The fishermen reacted in frustration. Dellinger called it a deal-breaker. Chris Brown, a Point Judith fisherman who is president of the Seafood Harvesters of America, threatened to actively lobby against the project.

“We need to fish there. We need to fish the way we fish. You’re going to cave on this one,” he said.

Even though the Vineyard Wind project would be located in federal waters far from the Rhode Island coast, the Coastal Resources Management Council has jurisdiction through what’s known as federal consistency.

Under federal law, if a project would impact Rhode Island coastal resources or activities, such as fishing, it must be carried out in a way that’s consistent with state policies. Vineyard Wind is seeking a similar consistency certification from Massachusetts.

One of the issues raised by the council is a lack of specifics about the project, Fugate said. While Deepwater Wind submitted more than 3,000 pages of documentation to the agency while planning the five-turbine Block Island Wind Farm, Vineyard Wind’s application, filed on April 6, was only 37 pages long.

“It doesn’t give us a lot of detail,” said Fugate.

A week after Vineyard Wind filed the application, the council proposed a six-month stay to allow more time to request additional materials. Vineyard Wind declined the proposal.

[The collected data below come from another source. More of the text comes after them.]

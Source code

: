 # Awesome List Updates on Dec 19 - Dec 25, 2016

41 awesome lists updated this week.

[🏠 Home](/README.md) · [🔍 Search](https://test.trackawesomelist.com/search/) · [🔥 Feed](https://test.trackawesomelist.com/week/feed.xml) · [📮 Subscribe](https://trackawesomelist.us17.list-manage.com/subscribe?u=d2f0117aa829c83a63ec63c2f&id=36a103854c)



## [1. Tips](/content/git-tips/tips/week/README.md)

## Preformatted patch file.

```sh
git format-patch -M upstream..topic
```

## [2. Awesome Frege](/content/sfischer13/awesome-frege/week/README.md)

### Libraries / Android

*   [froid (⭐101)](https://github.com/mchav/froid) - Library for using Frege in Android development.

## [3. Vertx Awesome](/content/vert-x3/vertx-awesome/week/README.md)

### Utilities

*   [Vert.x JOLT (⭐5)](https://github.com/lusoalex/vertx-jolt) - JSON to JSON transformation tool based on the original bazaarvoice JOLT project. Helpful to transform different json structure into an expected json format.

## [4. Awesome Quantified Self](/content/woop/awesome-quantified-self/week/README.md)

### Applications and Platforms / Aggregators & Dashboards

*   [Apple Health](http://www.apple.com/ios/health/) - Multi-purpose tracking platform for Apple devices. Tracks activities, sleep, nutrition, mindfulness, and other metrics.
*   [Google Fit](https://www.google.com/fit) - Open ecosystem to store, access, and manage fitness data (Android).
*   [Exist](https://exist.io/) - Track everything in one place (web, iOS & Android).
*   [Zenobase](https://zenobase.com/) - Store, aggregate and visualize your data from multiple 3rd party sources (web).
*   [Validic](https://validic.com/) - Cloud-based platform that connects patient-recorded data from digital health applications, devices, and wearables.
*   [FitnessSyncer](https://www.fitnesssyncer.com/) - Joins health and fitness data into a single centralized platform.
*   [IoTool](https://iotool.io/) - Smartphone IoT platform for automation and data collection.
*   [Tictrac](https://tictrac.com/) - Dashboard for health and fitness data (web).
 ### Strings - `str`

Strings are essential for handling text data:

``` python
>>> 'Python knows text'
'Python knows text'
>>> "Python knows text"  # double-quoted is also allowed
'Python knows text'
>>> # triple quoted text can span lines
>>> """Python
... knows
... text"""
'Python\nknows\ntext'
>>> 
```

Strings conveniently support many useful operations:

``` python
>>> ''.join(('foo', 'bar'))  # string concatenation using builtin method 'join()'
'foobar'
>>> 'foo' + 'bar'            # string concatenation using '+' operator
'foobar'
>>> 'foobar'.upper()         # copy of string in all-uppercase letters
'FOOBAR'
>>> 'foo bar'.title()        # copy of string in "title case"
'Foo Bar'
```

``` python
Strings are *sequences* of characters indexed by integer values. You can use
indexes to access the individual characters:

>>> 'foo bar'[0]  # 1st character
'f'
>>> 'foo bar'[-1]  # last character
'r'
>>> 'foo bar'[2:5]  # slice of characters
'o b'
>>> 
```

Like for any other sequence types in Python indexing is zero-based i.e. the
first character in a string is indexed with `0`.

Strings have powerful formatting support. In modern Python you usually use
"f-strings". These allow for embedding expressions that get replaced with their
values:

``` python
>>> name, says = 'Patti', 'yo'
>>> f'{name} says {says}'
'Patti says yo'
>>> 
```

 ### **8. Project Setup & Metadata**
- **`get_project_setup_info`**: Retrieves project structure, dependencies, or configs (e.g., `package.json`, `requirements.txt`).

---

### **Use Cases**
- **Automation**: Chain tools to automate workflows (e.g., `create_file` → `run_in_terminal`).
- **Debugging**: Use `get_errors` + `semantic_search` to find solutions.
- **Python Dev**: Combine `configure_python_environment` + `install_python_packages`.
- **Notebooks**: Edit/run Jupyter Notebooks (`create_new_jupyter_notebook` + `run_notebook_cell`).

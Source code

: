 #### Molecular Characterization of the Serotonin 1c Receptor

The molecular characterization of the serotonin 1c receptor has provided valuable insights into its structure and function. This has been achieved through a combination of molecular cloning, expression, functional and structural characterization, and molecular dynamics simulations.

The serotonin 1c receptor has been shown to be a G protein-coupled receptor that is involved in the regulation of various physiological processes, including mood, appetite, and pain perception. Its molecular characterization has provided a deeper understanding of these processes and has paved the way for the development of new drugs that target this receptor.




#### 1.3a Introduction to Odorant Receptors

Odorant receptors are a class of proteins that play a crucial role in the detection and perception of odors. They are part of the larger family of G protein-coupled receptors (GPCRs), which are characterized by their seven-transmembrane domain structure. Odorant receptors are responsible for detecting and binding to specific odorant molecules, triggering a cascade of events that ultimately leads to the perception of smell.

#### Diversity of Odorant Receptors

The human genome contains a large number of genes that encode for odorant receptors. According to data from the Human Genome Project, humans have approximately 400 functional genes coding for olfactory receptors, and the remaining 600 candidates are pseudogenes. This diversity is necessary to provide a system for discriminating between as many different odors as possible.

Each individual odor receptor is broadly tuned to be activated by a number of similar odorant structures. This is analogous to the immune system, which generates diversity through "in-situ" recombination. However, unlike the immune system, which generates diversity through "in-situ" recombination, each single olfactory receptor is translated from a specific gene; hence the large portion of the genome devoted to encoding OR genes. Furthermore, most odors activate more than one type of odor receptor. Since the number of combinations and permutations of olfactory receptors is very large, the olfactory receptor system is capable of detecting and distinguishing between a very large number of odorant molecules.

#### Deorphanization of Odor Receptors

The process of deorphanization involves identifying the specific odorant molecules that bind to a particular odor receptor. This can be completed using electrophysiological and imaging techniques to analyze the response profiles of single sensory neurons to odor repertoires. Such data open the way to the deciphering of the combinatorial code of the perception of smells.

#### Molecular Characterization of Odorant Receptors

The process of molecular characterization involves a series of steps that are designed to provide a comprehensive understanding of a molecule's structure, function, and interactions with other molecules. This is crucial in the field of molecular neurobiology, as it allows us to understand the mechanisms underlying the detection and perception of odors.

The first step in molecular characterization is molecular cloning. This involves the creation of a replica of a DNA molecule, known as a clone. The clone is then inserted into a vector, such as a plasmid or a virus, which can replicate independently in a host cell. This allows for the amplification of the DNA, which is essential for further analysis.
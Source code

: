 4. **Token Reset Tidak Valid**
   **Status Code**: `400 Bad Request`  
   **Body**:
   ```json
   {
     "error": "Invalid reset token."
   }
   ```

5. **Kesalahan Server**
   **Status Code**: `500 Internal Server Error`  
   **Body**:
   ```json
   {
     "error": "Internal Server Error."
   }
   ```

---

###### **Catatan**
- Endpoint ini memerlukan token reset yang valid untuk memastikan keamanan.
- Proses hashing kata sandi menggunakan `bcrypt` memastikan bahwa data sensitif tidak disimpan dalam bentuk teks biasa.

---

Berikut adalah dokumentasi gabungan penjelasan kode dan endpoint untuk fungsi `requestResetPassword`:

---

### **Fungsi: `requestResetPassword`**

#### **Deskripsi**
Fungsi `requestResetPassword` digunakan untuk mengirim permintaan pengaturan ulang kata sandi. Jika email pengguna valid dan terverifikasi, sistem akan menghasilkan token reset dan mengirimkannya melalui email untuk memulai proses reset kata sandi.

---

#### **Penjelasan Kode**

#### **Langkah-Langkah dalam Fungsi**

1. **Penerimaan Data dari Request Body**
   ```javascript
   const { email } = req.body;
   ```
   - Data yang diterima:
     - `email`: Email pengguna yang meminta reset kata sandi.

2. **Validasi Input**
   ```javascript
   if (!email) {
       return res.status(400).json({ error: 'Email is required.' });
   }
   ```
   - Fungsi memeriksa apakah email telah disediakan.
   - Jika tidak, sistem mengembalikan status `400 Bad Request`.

In a letter, Vineyard Wind said the answers to the council’s questions are contained in a construction and operations plan that it filed with federal regulators. The plan submitted to the Bureau of Ocean Energy Management runs nearly 1,900 pages, but the online link supplied by Vineyard Wind to the Coastal Resources Management Council goes only to a version that heavily redacts key information on environmental conditions and geology.

Vineyard Wind has since agreed to supply the information, according to the council.

Before Thursday’s meeting, the Fishermen’s Advisory Board had already met with Vineyard Wind on three previous occasions. Board members had individually met with the company at least seven other times, including a joint meeting July 9 with Deepwater Wind. But both fishermen and Coastal Resources Management Council staff said Vineyard Wind had only presented general plans and had been unwilling to make changes in response to the concerns raised at those meetings.

Despite the tensions on Thursday, fishermen and Coastal Resources Management Council staff said they were encouraged by the discussions. Vineyard Wind representatives also said they had not closed the door to modifying the project layout.

“There are a lot of issues facing the fishing industry, and we realize that offshore wind is another challenge,” Stephens said. “There is no desire to limit commercial fishing.”

The groups are set to meet again Aug. 14. If the issues can’t be resolved and the council turns down Vineyard Wind’s application, the company would be able to lodge an appeal with the U.S. secretary of commerce.

Fishermen say the concerns go beyond Vineyard Wind. With two other offshore wind developers planning projects in adjacent waters, it’s important that spacing and configuration are consistent from one wind farm to the next, they said.

“Our biggest concern is that our industry survives this,” Dellinger said in an interview. “I’m hopeful that these developers will want to work with us. At this point in time, that’s all we can hope for.”